While the rest of the world kowtows to the BCCICC and generally feasts on T20 riches, the pauperisation of county cricket continues apace.
The drive to raise urgently needed funds leads to the redevelopment of county grounds in creative ways (following the lead of Canterbury, where they knock down their indoor school to build a supermarket, and in which they occasionally practise in the aisles, though not the fruit or dairy).
Surrey, Warwickshire and Lancashire rent their outfields out as helipads, interrupting play on several occasions per day and causing an 89% rise in the amount of lost headgear, mainly wigs and some charity-shop baseball caps. Somerset cut a gigantic chalk Facebook "like" symbol into the Quantocks in the hope of attracting druids. Hove doubles as a camp site throughout the season. Chester-le-Street installs wind turbines.

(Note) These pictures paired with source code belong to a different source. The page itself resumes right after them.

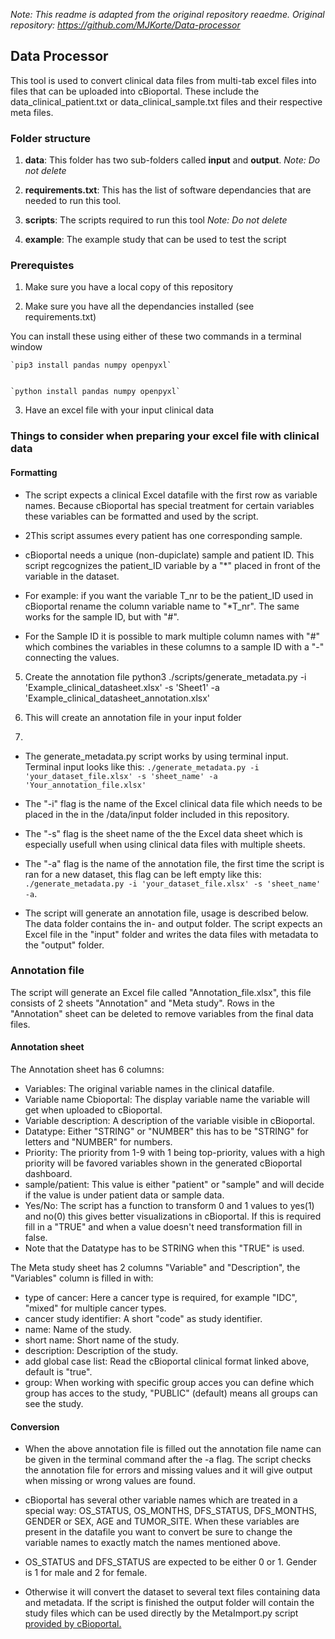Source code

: _Note: This readme is adapted from the original repository reaedme. Original repository: https://github.com/MJKorte/Data-processor_

## Data Processor 

This tool is used to convert clinical data files from multi-tab excel files into files that can be uploaded into cBioportal. These include the data_clinical_patient.txt or data_clinical_sample.txt files and their respective meta files. 

### Folder structure 

1. **data**: This folder has two sub-folders called **input** and **output**. 
*Note: Do not delete*

2. **requirements.txt**: This has the list of software dependancies that are needed to run this tool. 

3. **scripts**: The scripts required to run this tool
*Note: Do not delete*

4. **example**: The example study that can be used to test the script


### Prerequistes

1. Make sure you have a local copy of this repository

2. Make sure you have all the dependancies installed (see requirements.txt)

You can install these using either of these two commands in a terminal window
	
	`pip3 install pandas numpy openpyxl`
	

	`python install pandas numpy openpyxl`

3. Have an excel file with your input clinical data 

### Things to consider when preparing your excel file with clinical data 

#### Formatting
* The script expects a clinical Excel datafile with the first row as variable names. Because cBioportal has special treatment for certain variables these variables can be formatted and used by the script. 

* 2This script assumes every patient has one corresponding sample. 

* cBioportal needs a unique (non-dupiclate) sample and patient ID. This script regcognizes the patient_ID variable by a "\*" placed in front of the variable in the dataset. 

* For example: if you want the variable T_nr to be the patient_ID used in cBioportal rename the column variable name to "\*T_nr". The same works for the sample ID, but with "#". 

* For the Sample ID it is possible to mark multiple column names with "#" which combines the variables in these columns to a sample ID with a "-" connecting the values.


5. Create the annotation file 
python3 ./scripts/generate_metadata.py -i 'Example_clinical_datasheet.xlsx' -s 'Sheet1' -a 'Example_clinical_datasheet_annotation.xlsx'

6. This will create an annotation file in your input folder 

7. 


* The generate_metadata.py script works by using terminal input. Terminal input looks like this: `./generate_metadata.py -i 'your_dataset_file.xlsx' -s 'sheet_name' -a 'Your_annotation_file.xlsx'`
* The "-i" flag is the name of the Excel clinical data file which needs to be placed in the in the /data/input folder included in this repository.
* The "-s" flag is the sheet name of the the Excel data sheet which is especially usefull when using clinical data files with multiple sheets.
* The "-a" flag is the name of the annotation file, the first time the script is ran for a new dataset, this flag can be left empty like this: `./generate_metadata.py -i 'your_dataset_file.xlsx' -s 'sheet_name' -a`. 

* The script will generate an annotation file, usage is described below. The data folder contains the in- and output folder. The script expects an Excel file in the "input" folder and writes the data files with metadata to the "output" folder.

### Annotation file




The script will generate an Excel file called "Annotation_file.xlsx", this file consists of 2 sheets "Annotation" and "Meta study". Rows in the "Annotation" sheet can be deleted to remove variables from the final data files.

#### Annotation sheet
The Annotation sheet has 6 columns:

* Variables:                  The original variable names in the clinical datafile.
* Variable name Cbioportal:   The display variable name the variable will get when uploaded to cBioportal.
* Variable description:       A description of the variable visible in cBioportal.
* Datatype:                   Either "STRING" or "NUMBER" this has to be "STRING" for letters and "NUMBER" for numbers.
* Priority:                   The priority from 1-9 with 1 being top-priority, values with a high priority will be favored variables shown in the generated cBioportal dashboard.
* sample/patient:             This value is either "patient" or "sample" and will decide if the value is under patient data or sample data.
* Yes/No:                     The script has a function to transform 0 and 1 values to yes(1) and no(0) this gives better visualizations in cBioportal. If this is required fill in a "TRUE" and when a value doesn't need transformation fill in false. 
* Note that the Datatype has to be STRING when this "TRUE" is used.

The Meta study sheet has 2 columns "Variable" and "Description", the "Variables" column is filled in with:
* type of cancer:             Here a cancer type is required, for example "IDC", "mixed" for multiple cancer types.
* cancer study identifier:    A short "code" as study identifier.
* name:                       Name of the study.
* short name:                 Short name of the study.
* description:                Description of the study.
* add global case list:       Read the cBioportal clinical format linked above, default is "true".
* group:                      When working with specific group acces you can define which group has acces to the study, "PUBLIC" (default) means all groups can see the study.

#### Conversion
* When the above annotation file is filled out the annotation file name can be given in the terminal command after the -a flag. The script checks the annotation file for errors and missing values and it will give output when missing or wrong values are found. 

* cBioportal has several other variable names which are treated in a special way: OS_STATUS, OS_MONTHS, DFS_STATUS, DFS_MONTHS, GENDER or SEX, AGE and TUMOR_SITE. When these variables are present in the datafile you want to convert be sure to change the variable names to exactly match the names mentioned above. 

* OS_STATUS and DFS_STATUS are expected to be either 0 or 1. Gender is 1 for male and 2 for female.


* Otherwise it will convert the dataset to several text files containing data and metadata. If the script is finished the output folder will contain the study files which can be used directly by the MetaImport.py script [provided by cBioportal.](https://docs.cbioportal.org/5.1-data-loading/data-loading/using-the-metaimport-script)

Draconian new stop-and-search measures at county grounds lead to the confiscation of packed lunches, with offenders immediately frog-marched to the spangly new Panini Palace under the grandstand for some pastrami-rocket-and-caramelised-onion-chutney creation that elicits only an affrighted stare.
By 2035, the counties' parochial intransigence has reached absurd levels in 19 of 21 cases (Staffordshire, Devon and Norfolk having been given first-class status). Squads are larger than their memberships, cricket's popularity having been eclipsed by parkour and base jumping, yet still the chairmen refuse to abandon the Sacred Format. The schedule in which T20 games are shoehorned between the morning and evening sessions of Championship matches, causing chaos at the ticket booths doesn't really help.
Eventually, in 2040, with bankruptcy looming, a regional format is adopted. Lancashire and Yorkshire resist and secede, first from the Panini Palace Regional Championships then from the United Kingdom itself. Suddenly, England has as much trouble producing pace bowlers as India, who duly return to the Test fold.